Without the constant shuffle back and forth to the coast, I will be able to attend a few tech events in good old St. Louis for a change. Along with trying to make it to a few of the monthly Lambda Lounge, Gateway JUG and St. Louis JUG meetings, there are two interesting events coming up.
St. Louis Google Wave Hackfest is going down August 25th and should be an interesting time seeing what we can come up with in one evening.
The Strange Loop is going to be an interesting day and a half in October. Alex Miller is putting together a small tech conference here in town at the Tivoli Theater with a focus on practical everyday things as well as cutting edge tech. As one of the first few brave souls to sign up, I am eagerly awaiting the talk schedule to be released.
Anything else I should know about in town or near by?
4th ever Lambda Lounge meeting happened last night, and even though I had to leave early, there was plenty going on to like so I wanted to spill some of my impressions quickly this morning. This meeting gets cooler and cooler every month. Appistry provides beer (as in free) and pizza (I had a slice with Doritos, jalapenos and pepperoni, changed my view of things) and next month the Lounge covers Factor and the long-awaited Parrot VM. The month after that will behold a language shootout, all topics upholding the upward trend. (thanks for the correction, Alex!)
Ken Sipe opened the night with an introduction to F#. Ken mentioned that this was his first LL, but he’s obviously done the presenting thing before. His talk was a smooth sweep of the F# language. A couple of things he said rang particularly true:
- F# is going to be big. As far as functional programming goes, most languages have power, but very few have the deep reach to actually touch developers at their desks. F# has tooling, Microsoft support and upcoming first class inclusion into the .NET platform.
Say what you want about Microsoft, but the C# language has continually impressed with a flexibility and forward progression that Java doesn’t feel like its generating anymore. With F# on the horizon and Mono making it possible to work with .NET in Linux, a lot of functional programmers may be looking Redmond’s way in the very near future.
- F# reduces noise on the signal that syntax descended from C tends to introduce.
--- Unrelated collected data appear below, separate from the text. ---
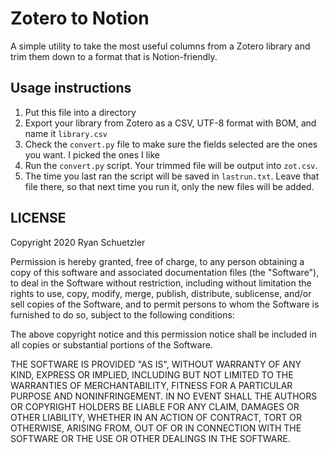 # Zotero to Notion

A simple utility to take the most useful columns from a Zotero library and trim them down to a format that is Notion-friendly.

## Usage instructions

1. Put this file into a directory
2. Export your library from Zotero as a CSV, UTF-8 format with BOM, and name it `library.csv`
3. Check the `convert.py` file to make sure the fields selected are the ones you want. I picked the ones I like
4. Run the `convert.py` script. Your trimmed file will be output into `zot.csv`.
5. The time you last ran the script will be saved in `lastrun.txt`. Leave that file there, so that next time you run it, only the new files will be added.

## LICENSE

Copyright 2020 Ryan Schuetzler

Permission is hereby granted, free of charge, to any person obtaining a copy of this software and associated documentation files (the "Software"), to deal in the Software without restriction, including without limitation the rights to use, copy, modify, merge, publish, distribute, sublicense, and/or sell copies of the Software, and to permit persons to whom the Software is furnished to do so, subject to the following conditions:

The above copyright notice and this permission notice shall be included in all copies or substantial portions of the Software.

THE SOFTWARE IS PROVIDED "AS IS", WITHOUT WARRANTY OF ANY KIND, EXPRESS OR IMPLIED, INCLUDING BUT NOT LIMITED TO THE WARRANTIES OF MERCHANTABILITY, FITNESS FOR A PARTICULAR PURPOSE AND NONINFRINGEMENT. IN NO EVENT SHALL THE AUTHORS OR COPYRIGHT HOLDERS BE LIABLE FOR ANY CLAIM, DAMAGES OR OTHER LIABILITY, WHETHER IN AN ACTION OF CONTRACT, TORT OR OTHERWISE, ARISING FROM, OUT OF OR IN CONNECTION WITH THE SOFTWARE OR THE USE OR OTHER DEALINGS IN THE SOFTWARE.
Ken had a couple of great slides that illustrated that if nothing else, functional programming allows the programmer to express ideas with little structure, braces, etc. surrounding them. F# source is a compressed package of the data you are working on, the operations you are performing and little else. On this point, the Ruby community’s sense of aesthetics — that something functional should be short and expressive — has made all programmers look at their production code and increased all of our appetites for terseness. Until now, our languages have been making our fingers do work, and as far as IDEs and autocomplete have come, F# really brings programmers down closer to the ideas they are expressing.
- F#’s discriminated unions and pattern matching are killer.
These complementary features allow for a style of programming that is expressive and beautiful and instantly readable. Discriminated unions make disparate data simple to break down into component parts and associate with an overarching type. Pattern matching allows a function to introspect as deep into a type as it wants, as well as pick and choose cases to implement functionality with. Long branching if chains and switch statements have no reason for existence in F#. Ken’s exact quote was “we need this”.
- Michael Easter’s talk was ‘Monads are Burritos’.
It was lighthearted and exploratory. For those who know monads, Michael talked about the Maybe monad. For those of you who don’t, he stressed that monads aren’t something that you can impart knowledge of on someone else by force of will, but that everyone has to struggle with and learn for themselves. For his part on our journey, though, Easter brought props! He used a coozie, a water bottle, a two-foot length of cardboard tube, and maybe there was more, I don’t know, I had to leave after his first example of making a beverage by adding water, hops and malt. :)
Michael’s code was in Haskell and it made an excellent companion to Ken’s F# introduction as both languages share a common heritage and similar syntax. Until this is our jobs and we hate looking at Haskell or F# as much as we hate looking at Java, this is all strange and weird and promising and Easter captured that in his words, slides and examples. A lot of people asked a lot of questions at the end of Ken’s talk. I imagine the situation was similar after Michael’s. The functional space is huge, F# is only a tiny part. Monads are only a tiny part. This is certainly early-adopter territory. As many questions asked about F# were observations on various other aspects of functional programming people had encountered. This is the current spirit of the Lambda Lounge. Almost like a bunch of spies reporting back to each other on super top-secret new weapons. Until all of this is clear, the Lounge is a great place to trade intel.